E’ ora di cambiare

È ora di cambiare

            Intervengo volentieri sul tema (anzi sul problema) dell’arch. Giuseppe Leoni, plurinominato al vertice dell’AeroClub d’Italia in condizioni e da governi diversi, ma sempre con un alto grado di illegittimità.

La sua nomina a presidente dell’AeCI era scaduta il 1 novembre 2009, ma senza pudore è stata di fatto protratta per circa un anno fino alla sua trasformazione in commissariamento straordinario.

Che ha fatto il senatore Leoni nel corso dell’anno 1 novembre 2009 – 17 dicembre 2010, data nella quale il presidente del Consiglio dei ministri lo ha nominato Commissario straordinario? Ha violato sistematicamente la norma di legge sulla prorogatio, che limita a 45 giorni la possibile permanenza di una carica dello Stato e di un ente pubblico alla cui nomina concorre il governo, dopo la scadenza del periodo di vita dell’organo prevista dalla legge o da uno statuto (per quanto ci riguarda, la l. 29 maggio 1954, n. 340 e lo Statuto dell’AeCI fortunatamente ancora vigente).
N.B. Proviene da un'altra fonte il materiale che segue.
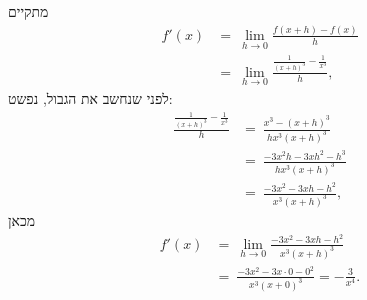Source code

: \begin{solbox}
\bE
\item
מתקיים
\begin{align*}
    f'(x)&=\ \lim_{h\to0}\frac{f(x+h)-f(x)}{h}\\
    &=\ \lim_{h\to0}\frac{\tfrac{1}{(x+h)^3}-\tfrac{1}{x^3}}{h},
\end{align*}
לפני שנחשב את הגבול, נפשט:
\begin{align*}
    \frac{\tfrac{1}{(x+h)^3}-\tfrac{1}{x^3}}{h}&=\ \frac{x^3-(x+h)^3}{hx^3(x+h)^3}\\
    &=\ \frac{-3x^2h-3xh^2-h^3}{hx^3(x+h)^3}\\
    &=\ \frac{-3x^2-3xh-h^2}{x^3(x+h)^3},
\end{align*}
מכאן
\begin{align*}
    f'(x)&=\ \lim_{h\to0}\frac{-3x^2-3xh-h^2}{x^3(x+h)^3}\\
    &=\ \frac{-3x^2-3x\cdot0-0^2}{x^3(x+0)^3}= -\frac{3}{x^4}.
\end{align*}


\end{solbox}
Il limite di 45 giorni è posto dalla l. 16 maggio 1994, n. 293, che sanziona con la nullità tutti gli atti emanati da quell’organo durante la prorogatio senza carattere di urgenza o di ordinarietà e dopo la prorogatio visto che il titolare dell’organo è da intendersi assente. Il senatore, viceversa, ha preferito restare in carica per un anno.

Una seconda illegittimità, molto più grave perché riguarda la sostanza dell’esercizio di un potere di un organo pubblico è stata realizzata dal suddetto commissario Leoni. Egli ha ricevuto un termine di sei mesi per adeguare lo Statuto alla legge che prevede la riduzione del numero di componenti degli organi collegiali e dei centri di spesa di tutti gli enti pubblici vigilati dai singoli ministeri: viceversa, in quei primi sei mesi non è riuscito se non ad alimentare dissensi in tutti coloro che non avrebbero dovuto esser pretermessi nelle scelte fondative del futuro dell’ente.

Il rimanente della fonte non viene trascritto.